Leonardo_Paparella_PdGiunge in Redazione la replica di Leonardo Paparella, dopo la comunicazione ufficiale del Pd, firmata da 4 dei consiglieri comunali, nella quale si prendevano le distanze dalle recenti azioni del consigliere. Di seguito il documento integrale.

Prendo atto dalla stampa, e ciò mi mortifica, che 4 consiglieri comunali del Partito Democratico hanno ritenuto di prendere le distanze dalle dichiarazioni da me fatte nella seduta del Consiglio comunale del 21 maggio.

Mi sembra, però, pretestuoso sostenere che abbia avvalorato le tesi della Cicogna quando il mio voto di astensione esprimeva compiutamente la distanza politica dai proponenti (Cicogna e Moderati per Tonti) e dalla maggioranza. E mi mortifica constatare la poca considerazione manifestata dai firmatari del documento nei confronti del gruppo “Moderati per Tonti” (Gianni Ruocco sesto firmatario dell’autoconvocazione sulla questione Borgo Libertà), alleati del PD nella competizione elettorale del 2010 e sempre capaci ed attenti nell’analizzare aspetti e vicende vicine alla collettività.

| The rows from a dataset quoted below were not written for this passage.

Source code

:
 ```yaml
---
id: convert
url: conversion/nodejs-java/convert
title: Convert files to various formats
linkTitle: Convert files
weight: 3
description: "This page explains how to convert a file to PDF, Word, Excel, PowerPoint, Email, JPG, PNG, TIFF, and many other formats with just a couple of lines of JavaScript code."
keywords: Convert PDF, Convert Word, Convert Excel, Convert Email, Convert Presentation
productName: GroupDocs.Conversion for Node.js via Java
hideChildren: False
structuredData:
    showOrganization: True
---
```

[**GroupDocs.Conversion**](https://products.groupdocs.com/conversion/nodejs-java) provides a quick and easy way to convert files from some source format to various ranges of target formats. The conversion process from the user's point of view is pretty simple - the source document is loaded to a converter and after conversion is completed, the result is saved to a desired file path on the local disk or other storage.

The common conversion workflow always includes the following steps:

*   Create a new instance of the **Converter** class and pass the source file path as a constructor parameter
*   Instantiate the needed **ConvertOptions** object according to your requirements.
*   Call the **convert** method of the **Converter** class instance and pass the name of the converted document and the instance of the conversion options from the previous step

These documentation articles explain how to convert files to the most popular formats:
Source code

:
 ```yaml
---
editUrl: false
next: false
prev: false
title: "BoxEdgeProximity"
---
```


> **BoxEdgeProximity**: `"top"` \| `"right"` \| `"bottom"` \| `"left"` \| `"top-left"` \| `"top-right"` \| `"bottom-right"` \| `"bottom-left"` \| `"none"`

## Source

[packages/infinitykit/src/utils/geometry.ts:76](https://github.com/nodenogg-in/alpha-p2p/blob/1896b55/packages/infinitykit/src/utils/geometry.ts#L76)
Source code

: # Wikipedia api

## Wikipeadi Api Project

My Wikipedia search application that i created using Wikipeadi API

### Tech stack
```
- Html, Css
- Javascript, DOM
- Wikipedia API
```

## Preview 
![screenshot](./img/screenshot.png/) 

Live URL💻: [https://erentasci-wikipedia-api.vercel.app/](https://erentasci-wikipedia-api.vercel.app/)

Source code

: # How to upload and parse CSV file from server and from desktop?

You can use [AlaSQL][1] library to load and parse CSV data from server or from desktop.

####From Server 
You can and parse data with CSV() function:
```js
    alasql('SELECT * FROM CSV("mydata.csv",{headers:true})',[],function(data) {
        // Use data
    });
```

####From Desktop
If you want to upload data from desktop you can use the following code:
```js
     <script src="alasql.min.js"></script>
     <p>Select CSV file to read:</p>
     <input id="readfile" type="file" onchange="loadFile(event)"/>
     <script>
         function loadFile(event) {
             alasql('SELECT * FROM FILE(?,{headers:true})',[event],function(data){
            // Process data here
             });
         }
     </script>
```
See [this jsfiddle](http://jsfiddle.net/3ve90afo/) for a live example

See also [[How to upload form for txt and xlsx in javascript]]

Credo opportuno far notare, innanzitutto ai cittadini, che il documento non è sottoscritto dal capogruppo, massimo rappresentante del PD in Consiglio comunale, né da rappresentanti politici del nostro partito. Così come non posso astenermi dallo stigmatizzare la mancanza di rispetto nei miei confronti, personale ed istituzionale, da parte di chi non ha avvertito il dovere di comunicarmi personalmente il contenuto del comunicato stampa.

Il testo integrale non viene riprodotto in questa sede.